According to a research by US Policy think tank Cato Institute, at this rate it would take 84 years for Indians to receive a green card.
This could lead to over a lakh of them dying, estimates the report, unless the Biden administration can make S386 a reality.
What is S386?
S386, a bill that does away with country caps for green card, has been in a limbo for a long time. It was first introduced in 2019. Currently there is a 7 percent limit on green cards issued per country.
The limit affects Indians the most, especially those under employment-based immigration, EB-2 and EB-3 through highly-skilled immigration visa like H-1B. Indians are the largest beneficiaries of both the visas.
For instance, of the 8 lakh Indians, as much as 7.4 lakh of them are under EB-2/EB-3 category.
This means that while Indians wait for decades to get their green cards, those from other countries with much smaller population can get them in a matter of few years.

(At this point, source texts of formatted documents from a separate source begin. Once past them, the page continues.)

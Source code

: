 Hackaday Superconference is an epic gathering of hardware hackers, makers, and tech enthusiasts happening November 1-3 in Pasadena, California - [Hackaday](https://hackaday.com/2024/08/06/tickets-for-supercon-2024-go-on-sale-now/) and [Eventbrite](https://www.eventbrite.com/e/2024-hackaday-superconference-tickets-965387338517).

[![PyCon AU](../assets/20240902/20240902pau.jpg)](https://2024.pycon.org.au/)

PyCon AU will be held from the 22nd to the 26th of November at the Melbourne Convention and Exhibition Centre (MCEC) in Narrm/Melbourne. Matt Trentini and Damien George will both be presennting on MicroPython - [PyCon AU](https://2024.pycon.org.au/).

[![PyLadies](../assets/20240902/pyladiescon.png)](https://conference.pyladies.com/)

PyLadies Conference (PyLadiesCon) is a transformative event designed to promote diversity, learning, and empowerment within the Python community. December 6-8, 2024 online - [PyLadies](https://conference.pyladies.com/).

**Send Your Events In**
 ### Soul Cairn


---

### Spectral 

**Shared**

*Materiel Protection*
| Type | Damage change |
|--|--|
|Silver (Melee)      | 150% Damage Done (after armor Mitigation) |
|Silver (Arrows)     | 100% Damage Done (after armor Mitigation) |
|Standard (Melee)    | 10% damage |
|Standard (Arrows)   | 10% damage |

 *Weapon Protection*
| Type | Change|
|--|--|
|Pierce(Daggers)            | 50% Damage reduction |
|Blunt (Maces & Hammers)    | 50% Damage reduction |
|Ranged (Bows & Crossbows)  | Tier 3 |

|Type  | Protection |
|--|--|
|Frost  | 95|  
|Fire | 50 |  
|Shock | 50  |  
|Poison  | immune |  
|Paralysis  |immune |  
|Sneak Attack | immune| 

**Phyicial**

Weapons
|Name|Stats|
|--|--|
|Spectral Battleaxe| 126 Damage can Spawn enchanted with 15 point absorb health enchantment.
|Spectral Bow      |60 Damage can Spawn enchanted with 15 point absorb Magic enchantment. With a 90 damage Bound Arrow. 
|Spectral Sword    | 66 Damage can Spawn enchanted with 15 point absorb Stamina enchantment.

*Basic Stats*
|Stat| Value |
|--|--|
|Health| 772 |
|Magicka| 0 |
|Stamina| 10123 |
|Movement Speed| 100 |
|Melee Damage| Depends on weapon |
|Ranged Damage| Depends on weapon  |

The bill was introduced by 14 senators, like Mike Lee and Kamala Harris, in 2019 to address that unfairness. The idea was to do away with the country cap so that those who are waiting in the queue the longest would get their GC first.
However, this was blocked by Senator Dick Durbin and most recently by Senator Rick Scott. This came after Durbin, who has been opposing the bill since 2019, and Lee came to an agreement.
Now the bill is likely to be tabled again in January 2021 after Joe Biden assumes charge as the new President, reports said.
What are the chances of it getting passed under Biden?
One of the immigration reforms Biden said in his election agenda was “…eliminating the limits on employment-based green cards by country, which have kept so many Indian families in waiting for too long.”
Though it is promising, it easier said than done.
Immigration attorneys have pointed out to Moneycontrol earlier that it would be tough for the Biden administration to bring in the changes when they don’t have sufficient majority to pass the immigration reforms.
Senate is currently fractured. Kellen Powell, an immigration attorney, explained: “Biden would need at least three Republican Senators to agree to any legislation to get it through the Senate. Each legislation has to pass both Houses of the Congress -- the House of Representatives and the Senate.”
Currently, Democrats have 46 senate seats compared to 48 of the Republicans'. Democrats are hopeful that they can win two seats in Georgia making it a tie. But even with a tie, it would still be tough to bring in immigration reforms without Republican support like Powell pointed so.
As things stand, there is a possibility that the bill might not be passed this time and blocked by Republican senators. It is going to be a wait and watch to see if things could change under the Biden administration for Indians.